Sports in Memphis, Tennessee, are supported in the city by Memphis Park Services, which offers a wide range of public facilities, including 17 swimming pools, 8 public golf courses, 48 athletic fields hosting a range of 510 youth and 269 adult teams, 130 basketball courts (101 outdoor and 29 indoor), 7 tennis centers and a soccer complex.

Memphis is also home to professional sports teams in basketball, baseball and other sports. Golf, basketball, baseball and tennis are popular recreational sports in Memphis.
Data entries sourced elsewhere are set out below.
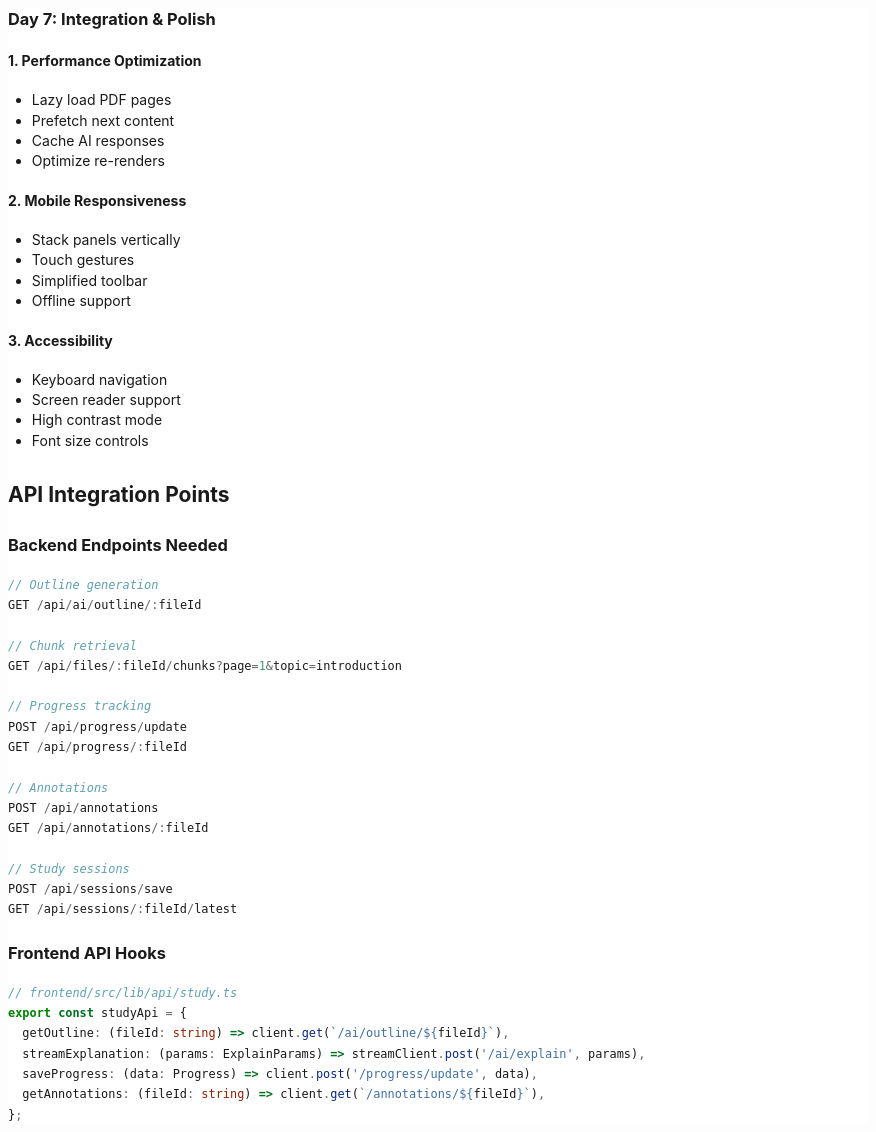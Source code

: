 ### Day 7: Integration & Polish

#### 1. Performance Optimization
- Lazy load PDF pages
- Prefetch next content
- Cache AI responses
- Optimize re-renders

#### 2. Mobile Responsiveness
- Stack panels vertically
- Touch gestures
- Simplified toolbar
- Offline support

#### 3. Accessibility
- Keyboard navigation
- Screen reader support
- High contrast mode
- Font size controls

## API Integration Points

### Backend Endpoints Needed
```typescript
// Outline generation
GET /api/ai/outline/:fileId

// Chunk retrieval
GET /api/files/:fileId/chunks?page=1&topic=introduction

// Progress tracking
POST /api/progress/update
GET /api/progress/:fileId

// Annotations
POST /api/annotations
GET /api/annotations/:fileId

// Study sessions
POST /api/sessions/save
GET /api/sessions/:fileId/latest
```

### Frontend API Hooks
```typescript
// frontend/src/lib/api/study.ts
export const studyApi = {
  getOutline: (fileId: string) => client.get(`/ai/outline/${fileId}`),
  streamExplanation: (params: ExplainParams) => streamClient.post('/ai/explain', params),
  saveProgress: (data: Progress) => client.post('/progress/update', data),
  getAnnotations: (fileId: string) => client.get(`/annotations/${fileId}`),
};
```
==Overview of professional teams==

=== Major league teams ===

| Team | Sport | League | Venue |
|---|---|---|---|
| Memphis Grizzlies | Basketball | National Basketball Association | FedExForum |

=== Minor league teams ===

| Team | Sport | League | Venue |
|---|---|---|---|
| Memphis Redbirds | Baseball | International League | AutoZone Park |
| Memphis Hustle | Basketball | NBA G League | Landers Center (Southaven, Mississippi) |
| Memphis FC | Soccer | USL League Two | Mike Rose Soccer Complex |

==Basketball==
The Memphis Grizzlies of the National Basketball Association is the only one of the "big four" major sports leagues in the city. The team played at the Pyramid Arena from 2001 to 2004 and then moved to the FedExForum in downtown Memphis. The Grizzlies' NBA G League affiliate, the Memphis Hustle, plays its home games at the Landers Center in the suburb of Southaven, Mississippi.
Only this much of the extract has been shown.